В кабинете Анна Альбертовны еще мужик какой-то. И еще один санитар, того же типа, что со мной пришел. И оба, кстати, за двери не торопятся.
— Танечка, — медовым голоском говорит Анна Альбертовна. — Вот доктор к тебе пришел… Расскажи ему о своем ребенке.
Поначалу доктор мне даже понравился. Приятный, обходительный человек, улыбается. Все у меня выспросил, какой срок, да кого хотела бы родить — сына или дочь… А потом предложил на какой-то металлический эшафот лечь. Я поначалу даже не поняла, каким образом. А когда мне объяснили, ЧТО надо сделать… Мол, для ребенка такой осмотр важен. Между прочим, дорей-нданна Кемма осматривала беременных совсем по-другому!
— Таня, — Анна Альбертовна повышает голос. — Не глупи! Все женщины проходят такой осмотр, в этом нет ничего…
— Штаны перед чужими мужиками снимать?! — возмущаюсь я. — Тьма вам в печенку, да ни за что!
Начинают вдвоем шикарную речь, чтоб психичку, меня то есть, успокоить. Не слушаю, смотрю на передвижной столик с железками жуткого вида. Вот так разляжешься самым что ни на есть срамным образом, а тебе вон ту загогулину и вгонят промеж ног до самого горла, пикнуть не успеешь!
Да чтоб их всех Тьма разорвала!
Я подавила бешеный порыв порвать всем глотки. Не-ет, я сделаю их по-умному! Чтоб уже наверняка!
— Ладно, уговорили. Только эти пусть выйдут!

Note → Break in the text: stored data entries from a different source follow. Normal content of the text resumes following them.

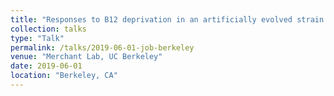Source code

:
 ```yaml
---
title: "Responses to B12 deprivation in an artificially evolved strain of Chlamydomonas. (Postdoctoral Job Talk) "
collection: talks
type: "Talk"
permalink: /talks/2019-06-01-job-berkeley
venue: "Merchant Lab, UC Berkeley"
date: 2019-06-01
location: "Berkeley, CA"
---
```


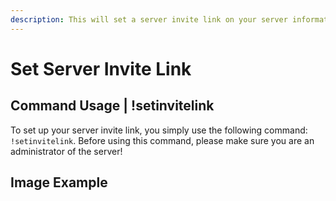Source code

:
```yaml
---
description: This will set a server invite link on your server information.
---
```


# Set Server Invite Link

## Command Usage | !setinvitelink

To set up your server invite link, you simply use the following command: `!setinvitelink`. Before using this command, please make sure you are an administrator of the server! 

## Image Example

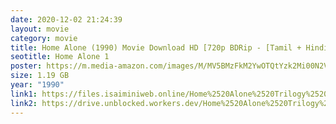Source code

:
 ```yaml
---
date: 2020-12-02 21:24:39
layout: movie
category: movie
title: Home Alone (1990) Movie Download HD [720p BDRip - [Tamil + Hindi + Eng - x264]
seotitle: Home Alone 1
poster: https://m.media-amazon.com/images/M/MV5BMzFkM2YwOTQtYzk2Mi00N2VlLWE3NTItN2YwNDg1YmY0ZDNmXkEyXkFqcGdeQXVyMTMxODk2OTU@._V1_.jpg
size: 1.19 GB
year: "1990"
link1: https://files.isaiminiweb.online/Home%2520Alone%2520Trilogy%2520(1990%2520to%25201997)/(%2520Telegram%2520%40isaiminidownload%2520)%2520-%2520Home%2520Alone%2520(1990)%5B720p%2520BDRip%2520-%2520%5BTamil%2520%2B%2520Hindi%2520%2B%2520Eng%5D%2520-%2520x264%2520-%25201.1GB%5D.mkv?rootId=0AN9zhQ1hps-9Uk9PVA
link2: https://drive.unblocked.workers.dev/Home%2520Alone%2520Trilogy%2520(1990%2520to%25201997)/(%2520Telegram%2520%40isaiminidownload%2520)%2520-%2520Home%2520Alone%2520(1990)%5B720p%2520BDRip%2520-%2520%5BTamil%2520%2B%2520Hindi%2520%2B%2520Eng%5D%2520-%2520x264%2520-%25201.1GB%5D.mkv?rootId=0AN9zhQ1hps-9Uk9PVA
---
```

Санитаров из кабинета выдворить обязательно надо! Жаль на эту дрянь драгоценный Сумрак тратить! Мне еще портал открывать да Тропу тянуть, каждая капля Силы на счету будет…
Поверили! Вышли за дверь. Думают, успеют ворваться, если что. Пусть думают. Много думать — это тоже вредно.
Берусь за тесемку на поясе, а сама лихорадочно соображаю, как дальше быть. Тьма, если бы успела имя тогда вспомнить! Сделала бы им сейчас ручкой из портала и все дела…
Краем уха ловлю обрывок разговора между доктором и Анной Альбертовной
— …просто находка для диссертации…
Находка! Ну, конечно же!
Мать тогда стала благодарить этого нданна, мол, спасибо, что вернули нам нашу потерю. А он и улыбнулся им в ответ: "Ваша потеря — моя находка…"
Вот и прозвали меня "Находкой нданна"! На древнем языке слово "находка" звучит как "натхэ", и конечно же, громоздкое "натхэ-наданна"…
— Таня! Что такое?… — беспокоится Анна Альбертовна.
— Вы хотели убить моего ребенка!!!
Доктора — башкой в тазик под эшафотом и пинком под зад, чтоб дальше пролез. Альбертовну — за шею, чтоб от санитаров на время закрыться…
…громоздкое "натхэ-наданна" быстренько укоротилось до более легкого…
Принцип предустановленной гармонии.
Натэна. Я — Натэна, я — Натэна!
Нданна Сумрака высшего круга посвящения!
Санитарам — по мужским местам, чтоб поубавили прыти… Анну Альбертовну в сторону, пускай дышит. Убила бы запросто, да пачкаться перед уходом неохота.
Туман стремительно заполнял кабинет, вскипая чистой Силой.
— Таня! Стой! Таня, ты куда!
… Принцип предустановленной гармонии…
Тропа легла под ноги — долгожданная дорога домой…
— Та-а-ня!!! Танечка, Таня! — Анна Альбертовна, Тьма ее сожри, кто ее просил следом лезть! Непосвященный человек на Тропе — обуза страшная!
— Валите отсюда! — ору, — Убирайтесь! Вас мне только тут еще не хватало!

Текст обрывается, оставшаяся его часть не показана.